Eliot invokes images of original sin and Adam's fall when talking about the past and points out that such events can be forgotten but can still affect mankind. Eliot brings in the image of Krishna to discuss how the past and future are related: Krishna, speaking to Arjuna, claims that death can come at any time and that men should always find the divine will instead of worrying about what their actions will bring. If an individual were to follow Krishna's words then they would be able to free their self from the limitations of time. Even if it cannot be fully attained, the effort in attempting it is still important. The way for mankind to understand the divine will is through prayer and through the power of the Holy Spirit.
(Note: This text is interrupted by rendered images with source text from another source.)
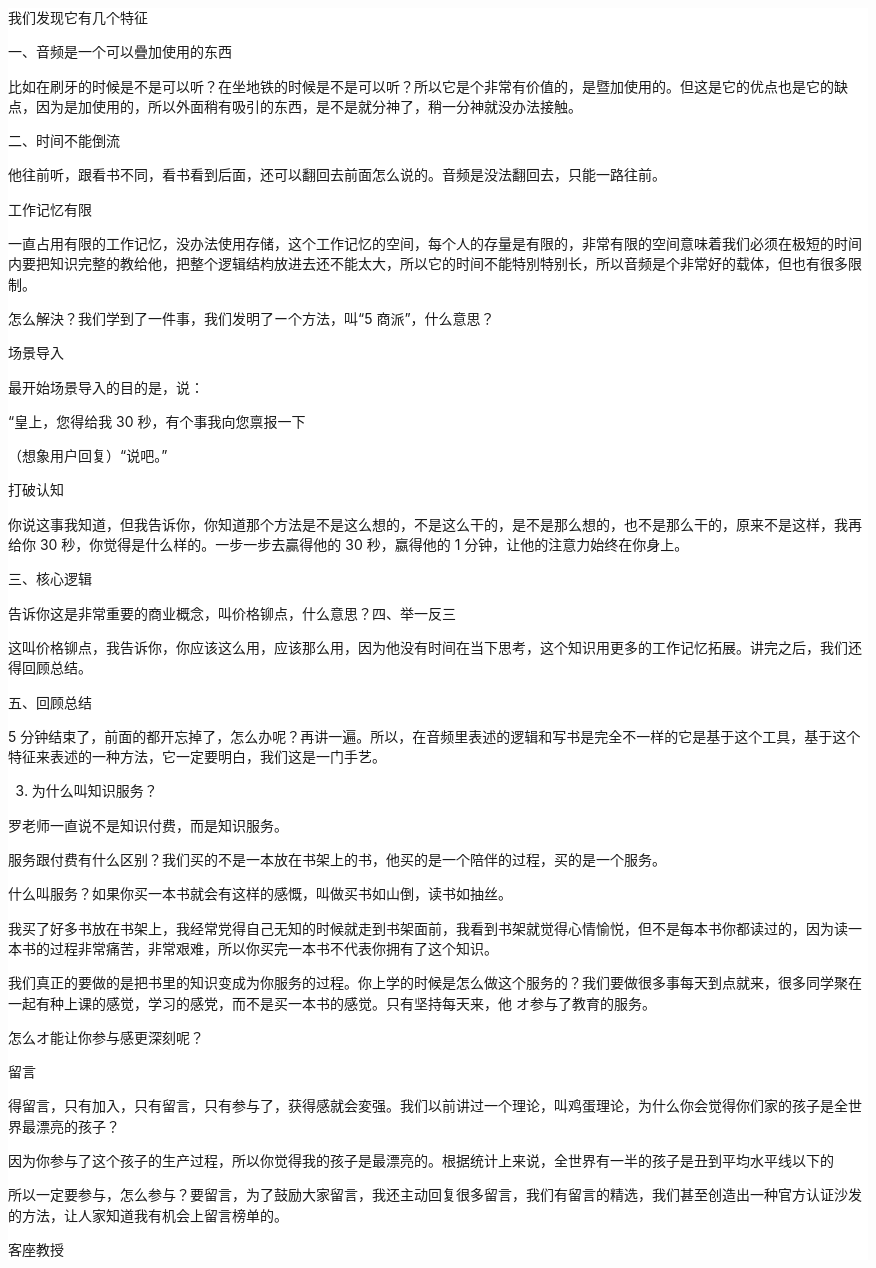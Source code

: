 我们发现它有几个特征

一、音频是一个可以疊加使用的东西

比如在刷牙的时候是不是可以听？在坐地铁的时候是不是可以听？所以它是个非常有价值的，是暨加使用的。但这是它的优点也是它的缺点，因为是加使用的，所以外面稍有吸引的东西，是不是就分神了，稍一分神就没办法接触。

二、时间不能倒流

他往前听，跟看书不同，看书看到后面，还可以翻回去前面怎么说的。音频是没法翻回去，只能一路往前。

工作记忆有限

一直占用有限的工作记忆，没办法使用存储，这个工作记忆的空间，每个人的存量是有限的，非常有限的空间意味着我们必须在极短的时间内要把知识完整的教给他，把整个逻辑结枃放进去还不能太大，所以它的时间不能特別特别长，所以音频是个非常好的载体，但也有很多限制。

怎么解決？我们学到了一件事，我们发明了ー个方法，叫“5 商派”，什么意思？

场景导入

最开始场景导入的目的是，说：

“皇上，您得给我 30 秒，有个事我向您禀报一下

（想象用户回复）“说吧。”

打破认知

你说这事我知道，但我告诉你，你知道那个方法是不是这么想的，不是这么干的，是不是那么想的，也不是那么干的，原来不是这样，我再给你 30 秒，你觉得是什么样的。一步一步去贏得他的 30 秒，嬴得他的 1 分钟，让他的注意力始终在你身上。

三、核心逻辑

告诉你这是非常重要的商业概念，叫价格铆点，什么意思？四、举一反三

这叫价格铆点，我告诉你，你应该这么用，应该那么用，因为他没有时间在当下思考，这个知识用更多的工作记忆拓展。讲完之后，我们还得回顾总结。

五、回顾总结

5 分钟结束了，前面的都开忘掉了，怎么办呢？再讲一遍。所以，在音频里表述的逻辑和写书是完全不一样的它是基于这个工具，基于这个特征来表述的一种方法，它一定要明白，我们这是一门手艺。

3. 为什么叫知识服务？

罗老师一直说不是知识付费，而是知识服务。

服务跟付费有什么区别？我们买的不是一本放在书架上的书，他买的是一个陪伴的过程，买的是一个服务。

什么叫服务？如果你买一本书就会有这样的感慨，叫做买书如山倒，读书如抽丝。

我买了好多书放在书架上，我经常党得自己无知的时候就走到书架面前，我看到书架就觉得心情愉悦，但不是每本书你都读过的，因为读一本书的过程非常痛苦，非常艰难，所以你买完一本书不代表你拥有了这个知识。

我们真正的要做的是把书里的知识变成为你服务的过程。你上学的时候是怎么做这个服务的？我们要做很多事每天到点就来，很多同学聚在一起有种上课的感觉，学习的感党，而不是买一本书的感觉。只有坚持每天来，他 オ参与了教育的服务。

怎么オ能让你参与感更深刻呢？

留言

得留言，只有加入，只有留言，只有参与了，获得感就会変强。我们以前讲过一个理论，叫鸡蛋理论，为什么你会觉得你们家的孩子是全世界最漂亮的孩子？

因为你参与了这个孩子的生产过程，所以你觉得我的孩子是最漂亮的。根据统计上来说，全世界有一半的孩子是丑到平均水平线以下的

所以一定要参与，怎么参与？要留言，为了鼓励大家留言，我还主动回复很多留言，我们有留言的精选，我们甚至创造出一种官方认证沙发的方法，让人家知道我有机会上留言榜单的。

客座教授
Many of the images connect back to his earlier works. The images of life as boat adrift with a leak is similar to the "Death by Water" section of The Waste Land. Like images about old age and experience found in East Coker, this image reinforces the need to look at the whole of life and try to see things beyond the limitations of time. Men are supposed to progress, but they aren't supposed to focus on what they can gain in the future. The prayer to the Virgin Mary is intended to help guide the journey which would end with understanding eternity and the Annunciation. It is Mary who will guide the metaphorical sailors to their proper harbour. While connecting back to his earlier works, Eliot also connects back to his family's past; the "Dry Salvages" was part of the landscape his ancestor Andrew Eliot travelled to in 1669.

==Sources==
Part of The Dry Salvages refers to Eliot's joining the Anglican Church and his personal pursuit of the divine. There are also many references to events and places that Eliot knew as a child. In terms of literary allusions, Eliot brings in Krishna's and Arjuna's discussion from the Bhagavad-Gita on acting according to the divine will along with allusions to Dante's Paradiso, the philosophy of Heraclitus, and the Book of Common Prayer. In regard to these allusions, Eliot would mark up his own editions of the works to note where he used quotes or allusions to lines within his work. In particular, his edition of the Mahabharata included a page added which compared battle scenes with "The Dry Salvages".

==Reception==
A review in the Times Literary Supplement dated 4 September 1941 stated that there was a "note of quiescence, even of bleak resignation" in the poem and that it "lost that spice of wit which was woven into the logic of the earlier poems". Later, Bernard Bergonzi claimed that "The Dry Salvages is the least satisfactory of the sequence, though at the same time it contains some of its best lines. The opening lines are poor, in a weakly sub-Whitmanesque fashion. Yet the writing suddenly picks up at the words, 'The river is within us,' and from there to the end of the section we have a magnificently sustained sequence". F. B. Pinion believed that "'The Dry Salvages' is a complicated, uneven, and rather prosy poem, in which Eliot continues to say the same thing, with some progression, mainly in maritime imagery".